Claman commenced legal action against the CBC in 2004, alleging that the network had been making unauthorized use of "The Hockey Theme" in many ways over a long period of time. Among the allegations were the network's long-term non-payment of normal licensing fees; use of the music in many programs not covered by their agreement with her, including NHL Centre Ice; renaming her composition to make it look as if the network owned it; selling it as a cellular phone ringtone; and using it outside of Canada after agreeing not to. On 9 June 2008, it was announced that Claman had sold the rights to the music to private broadcaster CTV. The majority owner of The Sports Network, which also broadcasts hockey games, acquired those rights in perpetuity after an announcement by the CBC that a deal between the public broadcaster and Claman could not be reached.
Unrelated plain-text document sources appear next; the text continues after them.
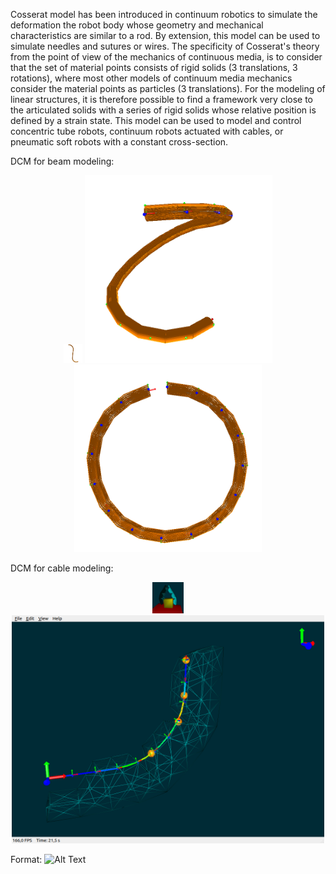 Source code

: Cosserat model has been introduced in continuum robotics to simulate the deformation the robot body whose geometry and mechanical characteristics are similar to a rod.
By extension, this model can be used to simulate needles and sutures or wires.
The specificity of Cosserat's theory from the point of view of the mechanics of continuous media, is to consider that the set of material points consists of rigid solids (3 translations, 3 rotations), where most other models of continuum media mechanics consider the material points as particles (3 translations).
For the modeling of linear structures, it is therefore possible to find a framework very close to the articulated solids with a series of rigid solids whose relative position is defined by a strain state.
This model can be used to model and control concentric tube robots, continuum robots actuated with cables, or pneumatic soft robots with a constant cross-section.

DCM for beam modeling:
<p align="center">
  <img src="/doc/images/actuationConstraint_1.png" width="30O" title="Actuation 1">
  <img src="/doc/images/actuationConstraint_2.png" width="300" title="Actuation 2">
  <img src="doc/images/circleActuationConstraint.png" width="300" title="Actuation 3">
</p>

DCM for cable modeling:
<p align="center">
  <img src="/scenes/mesh/cosseratgripper_2.png" width="50O" title="Actuation 1">
  <img src="/doc/images/tenSections.png" width="500" title="Actuation 2">
</p>


Format: ![Alt Text](url)
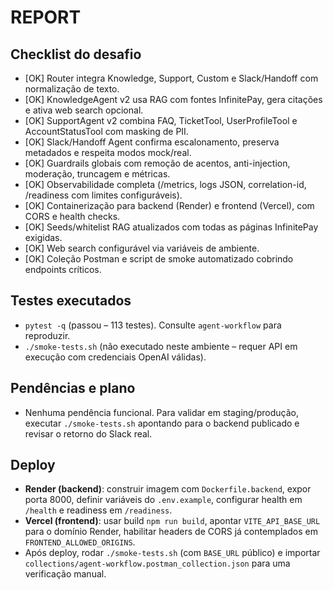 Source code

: # REPORT

## Checklist do desafio
- [OK] Router integra Knowledge, Support, Custom e Slack/Handoff com normalização de texto.
- [OK] KnowledgeAgent v2 usa RAG com fontes InfinitePay, gera citações e ativa web search opcional.
- [OK] SupportAgent v2 combina FAQ, TicketTool, UserProfileTool e AccountStatusTool com masking de PII.
- [OK] Slack/Handoff Agent confirma escalonamento, preserva metadados e respeita modos mock/real.
- [OK] Guardrails globais com remoção de acentos, anti-injection, moderação, truncagem e métricas.
- [OK] Observabilidade completa (/metrics, logs JSON, correlation-id, /readiness com limites configuráveis).
- [OK] Containerização para backend (Render) e frontend (Vercel), com CORS e health checks.
- [OK] Seeds/whitelist RAG atualizados com todas as páginas InfinitePay exigidas.
- [OK] Web search configurável via variáveis de ambiente.
- [OK] Coleção Postman e script de smoke automatizado cobrindo endpoints críticos.

## Testes executados
- `pytest -q` (passou – 113 testes). Consulte `agent-workflow` para reproduzir.
- `./smoke-tests.sh` (não executado neste ambiente – requer API em execução com credenciais OpenAI válidas).

## Pendências e plano
- Nenhuma pendência funcional. Para validar em staging/produção, executar `./smoke-tests.sh` apontando para o backend publicado e revisar o retorno do Slack real.

## Deploy
- **Render (backend)**: construir imagem com `Dockerfile.backend`, expor porta 8000, definir variáveis do `.env.example`, configurar health em `/health` e readiness em `/readiness`.
- **Vercel (frontend)**: usar build `npm run build`, apontar `VITE_API_BASE_URL` para o domínio Render, habilitar headers de CORS já contemplados em `FRONTEND_ALLOWED_ORIGINS`.
- Após deploy, rodar `./smoke-tests.sh` (com `BASE_URL` público) e importar `collections/agent-workflow.postman_collection.json` para uma verificação manual.

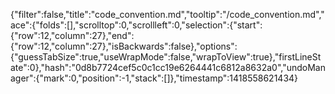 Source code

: {"filter":false,"title":"code_convention.md","tooltip":"/code_convention.md","ace":{"folds":[],"scrolltop":0,"scrollleft":0,"selection":{"start":{"row":12,"column":27},"end":{"row":12,"column":27},"isBackwards":false},"options":{"guessTabSize":true,"useWrapMode":false,"wrapToView":true},"firstLineState":0},"hash":"0d8b7724cef5c0c1cc19e6264441c6812a8632a0","undoManager":{"mark":0,"position":-1,"stack":[]},"timestamp":1418558621434} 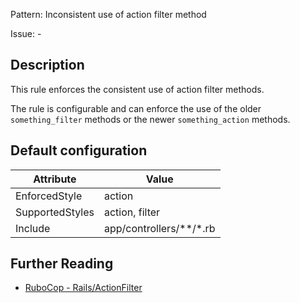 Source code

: Pattern: Inconsistent use of action filter method

Issue: -

## Description

This rule enforces the consistent use of action filter methods.

The rule is configurable and can enforce the use of the older
`something_filter` methods or the newer `something_action` methods.

## Default configuration

Attribute | Value
--- | ---
EnforcedStyle | action
SupportedStyles | action, filter
Include | app/controllers/\*\*/\*.rb

## Further Reading

* [RuboCop - Rails/ActionFilter](https://docs.rubocop.org/rubocop-rails/cops_rails.html#railsactionfilter)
The popularity of "The Hockey Theme" resulted in many children sending letters and pictures to Claman over the years. On 20 June 2016, Claman was awarded the Cultural Impact Award for "The Hockey Theme" at the SOCAN Awards in Toronto.

==Personal life==
Claman met Richard Morris while she was living in London, England, and they married in 1957. Together, they had a daughter Madeleine and a son Michael. They remained legally married until her death, though they had separated; he resided in Spain, and she continued to reside in London. Claman died on 17 July 2021, in Spain. She was 94 and had suffered from dementia in the two years prior to her death.